*What needs to be done:*
Within the data below, copy each line where the string "pressure" is found.

*Data extract:*
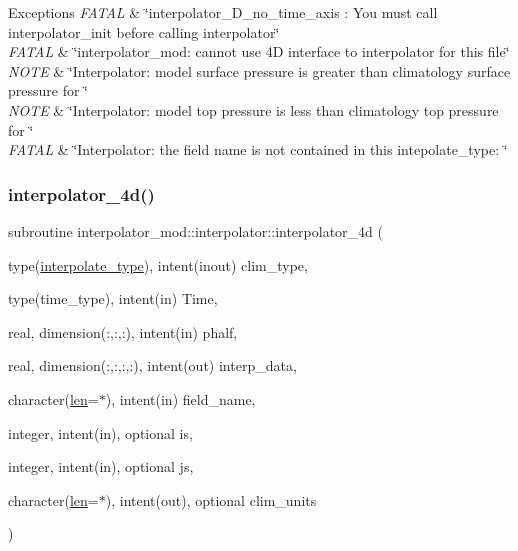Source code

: \begin{DoxyExceptions}{Exceptions}
{\em F\+A\+T\+AL} & \char`\"{}interpolator\+\_\+D\+\_\+no\+\_\+time\+\_\+axis \+: You must call
                interpolator\+\_\+init before calling interpolator\char`\"{} \\
\hline
{\em F\+A\+T\+AL} & \char`\"{}interpolator\+\_\+mod\+: cannot use 4\+D interface to
                interpolator for this file\char`\"{} \\
\hline
{\em N\+O\+TE} & \char`\"{}\+Interpolator\+: model surface pressure is greater than
                climatology surface pressure for \char`\"{} \\
\hline
{\em N\+O\+TE} & \char`\"{}\+Interpolator\+: model top pressure is less than
                climatology top pressure for \char`\"{} \\
\hline
{\em F\+A\+T\+AL} & \char`\"{}\+Interpolator\+: the field name is not contained in this
                intepolate\+\_\+type\+: \char`\"{} \\
\hline
\end{DoxyExceptions}
\mbox{\label{interfaceinterpolator__mod_1_1interpolator_ae79df7db04c5ee92ce397eec4312d9ca}} 
\subsubsection{\texorpdfstring{interpolator\+\_\+4d()}{interpolator\_4d()}}
{\footnotesize\ttfamily subroutine interpolator\+\_\+mod\+::interpolator\+::interpolator\+\_\+4d (\begin{DoxyParamCaption}\item[{type(\hyperlink{structinterpolator__mod_1_1interpolate__type}{interpolate\+\_\+type}), intent(inout)}]{clim\+\_\+type,  }\item[{type(time\+\_\+type), intent(in)}]{Time,  }\item[{real, dimension(\+:,\+:,\+:), intent(in)}]{phalf,  }\item[{real, dimension(\+:,\+:,\+:,\+:), intent(out)}]{interp\+\_\+data,  }\item[{character(\hyperlink{namespaceinterpolator__mod_a6bd2ec3395203e1b6aba0610bfbfe16b}{len}=$\ast$), intent(in)}]{field\+\_\+name,  }\item[{integer, intent(in), optional}]{is,  }\item[{integer, intent(in), optional}]{js,  }\item[{character(\hyperlink{namespaceinterpolator__mod_a6bd2ec3395203e1b6aba0610bfbfe16b}{len}=$\ast$), intent(out), optional}]{clim\+\_\+units }\end{DoxyParamCaption})\hspace{0.3cm}{\ttfamily [private]}}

*Written solution:*
{\em N\+O\+TE} & \char`\"{}\+Interpolator\+: model surface pressure is greater than
                climatology surface pressure for \char`\"{} \\
{\em N\+O\+TE} & \char`\"{}\+Interpolator\+: model top pressure is less than
                climatology top pressure for \char`\"{} \\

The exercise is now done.